La vida nos susurra muchas cosas al oído pero la mayoría de las ocasiones nos hacemos los sordos. Uno sabe perfectamente el camino, las recetas, el modus operandi, los riegos que asume o que deja de asumir de cada cosa que hace o que deja de hacer. Uno sabe, sobradamente, si anda por el buen camino o si, por el contrario, anda más perdido que Carracuca.
Otra cosa no, pero saber ahora sabemos todos más que Confucio, o al menos eso creemos.
El laberinto en el que hemos convertido nuestro presente, no tiene menos caché que al que se enfrentaron nuestros padres, o al que les tocó encarar a nuestros abuelos.
La vida no se parece en nada a las cuentos de Disney con los que tantos nos machacaron de pequeños. La vida es más dura y bastante menos romántica. El pez grande se come al chico. De hecho, no hace mucho, unas ratas atacaron a mi tortuga hasta dejarme tan solo con su caparazón, para recordarme que la naturaleza no es de fiar.

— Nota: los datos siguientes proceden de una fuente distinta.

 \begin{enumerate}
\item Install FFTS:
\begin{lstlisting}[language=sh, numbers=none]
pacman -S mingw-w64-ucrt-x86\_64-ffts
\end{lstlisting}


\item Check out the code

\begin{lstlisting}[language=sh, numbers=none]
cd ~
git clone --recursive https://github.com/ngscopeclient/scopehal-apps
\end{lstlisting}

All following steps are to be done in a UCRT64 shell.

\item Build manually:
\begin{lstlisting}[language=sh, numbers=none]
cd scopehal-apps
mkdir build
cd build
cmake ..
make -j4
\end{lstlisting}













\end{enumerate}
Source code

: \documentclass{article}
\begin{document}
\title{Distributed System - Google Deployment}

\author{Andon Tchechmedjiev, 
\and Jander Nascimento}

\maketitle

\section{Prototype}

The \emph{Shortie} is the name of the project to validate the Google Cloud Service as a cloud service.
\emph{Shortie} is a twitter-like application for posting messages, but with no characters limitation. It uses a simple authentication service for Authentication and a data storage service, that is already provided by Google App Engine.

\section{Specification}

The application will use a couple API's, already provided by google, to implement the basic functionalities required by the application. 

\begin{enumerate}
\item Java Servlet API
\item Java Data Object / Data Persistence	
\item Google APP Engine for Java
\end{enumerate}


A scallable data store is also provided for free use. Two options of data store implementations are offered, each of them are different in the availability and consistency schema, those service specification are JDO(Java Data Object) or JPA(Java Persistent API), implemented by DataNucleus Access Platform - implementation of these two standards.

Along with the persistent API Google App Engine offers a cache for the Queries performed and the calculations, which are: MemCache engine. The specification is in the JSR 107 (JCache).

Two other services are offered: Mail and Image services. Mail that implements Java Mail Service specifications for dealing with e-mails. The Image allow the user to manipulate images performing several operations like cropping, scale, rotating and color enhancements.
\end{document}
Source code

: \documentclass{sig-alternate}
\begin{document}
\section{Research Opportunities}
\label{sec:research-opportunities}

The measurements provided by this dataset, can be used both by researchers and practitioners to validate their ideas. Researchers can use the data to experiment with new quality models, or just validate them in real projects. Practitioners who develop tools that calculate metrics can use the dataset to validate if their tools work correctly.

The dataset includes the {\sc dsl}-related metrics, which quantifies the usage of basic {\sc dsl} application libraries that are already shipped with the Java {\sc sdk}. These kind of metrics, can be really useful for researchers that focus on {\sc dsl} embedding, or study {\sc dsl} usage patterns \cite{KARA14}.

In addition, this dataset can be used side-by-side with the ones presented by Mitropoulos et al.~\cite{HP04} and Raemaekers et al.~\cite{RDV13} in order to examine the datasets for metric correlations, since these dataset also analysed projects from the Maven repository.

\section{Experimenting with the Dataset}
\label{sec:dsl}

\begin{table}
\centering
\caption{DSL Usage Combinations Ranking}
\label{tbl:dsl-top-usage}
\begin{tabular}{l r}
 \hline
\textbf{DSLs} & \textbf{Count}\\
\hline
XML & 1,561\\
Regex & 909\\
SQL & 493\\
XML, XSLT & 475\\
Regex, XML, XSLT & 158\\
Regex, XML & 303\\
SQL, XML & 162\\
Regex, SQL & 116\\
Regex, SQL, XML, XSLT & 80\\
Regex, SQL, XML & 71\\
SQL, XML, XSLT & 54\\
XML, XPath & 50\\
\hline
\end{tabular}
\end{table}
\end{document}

La vida y la muerte van de la mano por mucho que nosotros nos empeñemos en diferenciarla. ¿Acaso no nacemos para morir? ¿Acaso estar vivo no es lo único que se precisa para estar muerto?
Les confieso que comencé este relato con algo de claridad, pero me siento perdido en este laberinto de palabras en el que ha terminado por convertirse esta parrafada. No me avergüenzo de perderme, ya que, he llegado a la intrascendente conclusión de que la vida, el trabajo, las relaciones, son una suerte de laberinto en el que entramos y nos perdemos como parte de un juego eterno del que desconocemos las reglas.
En cada uno de nuestros laberínticos cerebros habita un Minotauro, el que, desesperado por el poco caso que le hacemos, se pasa la vida intentando encontrar la salida.